§ **Exercise**
From the records below, give the number of lines that include the word "idea". Add no other words.

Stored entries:
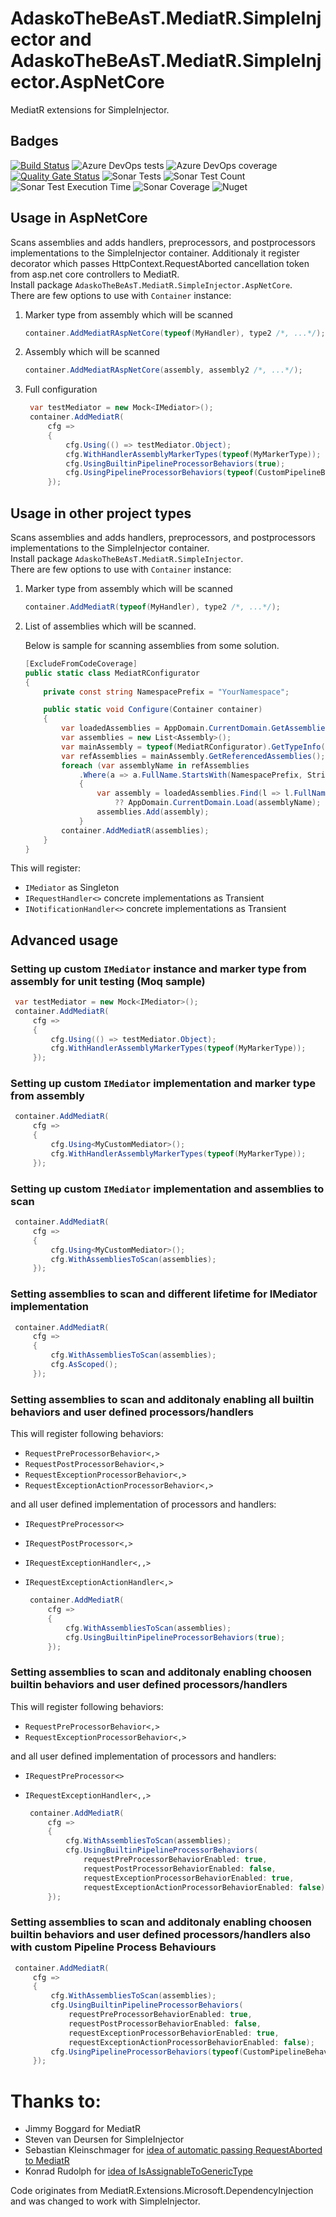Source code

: # AdaskoTheBeAsT.MediatR.SimpleInjector and AdaskoTheBeAsT.MediatR.SimpleInjector.AspNetCore

MediatR extensions for SimpleInjector.

## Badges
[![Build Status](https://adaskothebeast.visualstudio.com/AdaskoTheBeAsT.MediatR.SimpleInjector/_apis/build/status/AdaskoTheBeAsT.AdaskoTheBeAsT.MediatR.SimpleInjector?branchName=master)](https://adaskothebeast.visualstudio.com/AdaskoTheBeAsT.MediatR.SimpleInjector/_build/latest?definitionId=7&branchName=master)
![Azure DevOps tests](https://img.shields.io/azure-devops/tests/AdaskoTheBeAsT/AdaskoTheBeAsT.MediatR.SimpleInjector/17)
![Azure DevOps coverage](https://img.shields.io/azure-devops/coverage/AdaskoTheBeAsT/AdaskoTheBeAsT.MediatR.SimpleInjector/17?style=plastic)
[![Quality Gate Status](https://sonarcloud.io/api/project_badges/measure?project=AdaskoTheBeAsT_AdaskoTheBeAsT.MediatR.SimpleInjector&metric=alert_status)](https://sonarcloud.io/dashboard?id=AdaskoTheBeAsT_AdaskoTheBeAsT.MediatR.SimpleInjector)
![Sonar Tests](https://img.shields.io/sonar/tests/AdaskoTheBeAsT_AdaskoTheBeAsT.MediatR.SimpleInjector?server=https%3A%2F%2Fsonarcloud.io)
![Sonar Test Count](https://img.shields.io/sonar/total_tests/AdaskoTheBeAsT_AdaskoTheBeAsT.MediatR.SimpleInjector?server=https%3A%2F%2Fsonarcloud.io)
![Sonar Test Execution Time](https://img.shields.io/sonar/test_execution_time/AdaskoTheBeAsT_AdaskoTheBeAsT.MediatR.SimpleInjector?server=https%3A%2F%2Fsonarcloud.io)
![Sonar Coverage](https://img.shields.io/sonar/coverage/AdaskoTheBeAsT_AdaskoTheBeAsT.MediatR.SimpleInjector?server=https%3A%2F%2Fsonarcloud.io&style=plastic)
![Nuget](https://img.shields.io/nuget/dt/AdaskoTheBeAsT.MediatR.SimpleInjector)

## Usage in AspNetCore

Scans assemblies and adds handlers, preprocessors, and postprocessors implementations to the SimpleInjector container. Additionaly it register decorator which passes HttpContext.RequestAborted cancellation token from asp.net core controllers to MediatR.  
Install package ```AdaskoTheBeAsT.MediatR.SimpleInjector.AspNetCore```.  
There are few options to use with `Container` instance:

1. Marker type from assembly which will be scanned

    ```cs
    container.AddMediatRAspNetCore(typeof(MyHandler), type2 /*, ...*/);
    ```

1. Assembly which will be scanned

    ```cs
    container.AddMediatRAspNetCore(assembly, assembly2 /*, ...*/);
    ```

1. Full configuration

   ```cs
    var testMediator = new Mock<IMediator>();
    container.AddMediatR(
        cfg =>
        {
            cfg.Using(() => testMediator.Object);
            cfg.WithHandlerAssemblyMarkerTypes(typeof(MyMarkerType));
            cfg.UsingBuiltinPipelineProcessorBehaviors(true);
            cfg.UsingPipelineProcessorBehaviors(typeof(CustomPipelineBehavior<,>));
        });
   ``` 


## Usage in other project types

Scans assemblies and adds handlers, preprocessors, and postprocessors implementations to the SimpleInjector container.  
Install package ```AdaskoTheBeAsT.MediatR.SimpleInjector```.  
There are few options to use with `Container` instance:

1. Marker type from assembly which will be scanned

    ```cs
    container.AddMediatR(typeof(MyHandler), type2 /*, ...*/);
    ```

1. List of assemblies which will be scanned.

   Below is sample for scanning assemblies from some solution.

    ```cs
    [ExcludeFromCodeCoverage]
    public static class MediatRConfigurator
    {
        private const string NamespacePrefix = "YourNamespace";

        public static void Configure(Container container)
        {
            var loadedAssemblies = AppDomain.CurrentDomain.GetAssemblies().ToList();
            var assemblies = new List<Assembly>();
            var mainAssembly = typeof(MediatRConfigurator).GetTypeInfo().Assembly;
            var refAssemblies = mainAssembly.GetReferencedAssemblies();
            foreach (var assemblyName in refAssemblies
                .Where(a => a.FullName.StartsWith(NamespacePrefix, StringComparison.OrdinalIgnoreCase)))
                {
                    var assembly = loadedAssemblies.Find(l => l.FullName == assemblyName.FullName)
                        ?? AppDomain.CurrentDomain.Load(assemblyName);
                    assemblies.Add(assembly);
                }
            container.AddMediatR(assemblies);
        }
    }
   ```

This will register:

- `IMediator` as Singleton
- `IRequestHandler<>` concrete implementations as Transient
- `INotificationHandler<>` concrete implementations as Transient

## Advanced usage

### Setting up custom `IMediator` instance and marker type from assembly for unit testing (Moq sample)

   ```cs
    var testMediator = new Mock<IMediator>();
    container.AddMediatR(
        cfg =>
        {
            cfg.Using(() => testMediator.Object);
            cfg.WithHandlerAssemblyMarkerTypes(typeof(MyMarkerType));
        });
   ```

### Setting up custom `IMediator` implementation and marker type from assembly

   ```cs
    container.AddMediatR(
        cfg =>
        {
            cfg.Using<MyCustomMediator>();
            cfg.WithHandlerAssemblyMarkerTypes(typeof(MyMarkerType));
        });
   ```

### Setting up custom `IMediator` implementation and assemblies to scan

   ```cs
    container.AddMediatR(
        cfg =>
        {
            cfg.Using<MyCustomMediator>();
            cfg.WithAssembliesToScan(assemblies);
        });
   ```

### Setting assemblies to scan and different lifetime for IMediator implementation

   ```cs
    container.AddMediatR(
        cfg =>
        {
            cfg.WithAssembliesToScan(assemblies);
            cfg.AsScoped();
        });
   ```

### Setting assemblies to scan and additonaly enabling all builtin behaviors and user defined processors/handlers

This will register following behaviors:

- `RequestPreProcessorBehavior<,>`
- `RequestPostProcessorBehavior<,>`
- `RequestExceptionProcessorBehavior<,>`
- `RequestExceptionActionProcessorBehavior<,>`

and all user defined implementation of processors and handlers:

- `IRequestPreProcessor<>`
- `IRequestPostProcessor<,>`
- `IRequestExceptionHandler<,,>`
- `IRequestExceptionActionHandler<,>`

   ```cs
    container.AddMediatR(
        cfg =>
        {
            cfg.WithAssembliesToScan(assemblies);
            cfg.UsingBuiltinPipelineProcessorBehaviors(true);
        });
   ```

### Setting assemblies to scan and additonaly enabling choosen builtin behaviors and user defined processors/handlers

This will register following behaviors:

- `RequestPreProcessorBehavior<,>`
- `RequestExceptionProcessorBehavior<,>`

and all user defined implementation of processors and handlers:

- `IRequestPreProcessor<>`
- `IRequestExceptionHandler<,,>`

   ```cs
    container.AddMediatR(
        cfg =>
        {
            cfg.WithAssembliesToScan(assemblies);
            cfg.UsingBuiltinPipelineProcessorBehaviors(
                requestPreProcessorBehaviorEnabled: true,
                requestPostProcessorBehaviorEnabled: false,
                requestExceptionProcessorBehaviorEnabled: true,
                requestExceptionActionProcessorBehaviorEnabled: false);
        });
   ```

### Setting assemblies to scan and additonaly enabling choosen builtin behaviors and user defined processors/handlers also with custom Pipeline Process Behaviours

   ```cs
    container.AddMediatR(
        cfg =>
        {
            cfg.WithAssembliesToScan(assemblies);
            cfg.UsingBuiltinPipelineProcessorBehaviors(
                requestPreProcessorBehaviorEnabled: true,
                requestPostProcessorBehaviorEnabled: false,
                requestExceptionProcessorBehaviorEnabled: true,
                requestExceptionActionProcessorBehaviorEnabled: false);
            cfg.UsingPipelineProcessorBehaviors(typeof(CustomPipelineBehavior<,>));
        });
   ```

# Thanks to:

- Jimmy Boggard for MediatR
- Steven van Deursen for SimpleInjector
- Sebastian Kleinschmager for [idea of automatic passing RequestAborted to MediatR](https://github.com/jbogard/MediatR/issues/496)
- Konrad Rudolph for [idea of IsAssignableToGenericType](https://gist.github.com/klmr/4174727)

Code originates from MediatR.Extensions.Microsoft.DependencyInjection and was changed to work with SimpleInjector.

§ **Expected answer**
2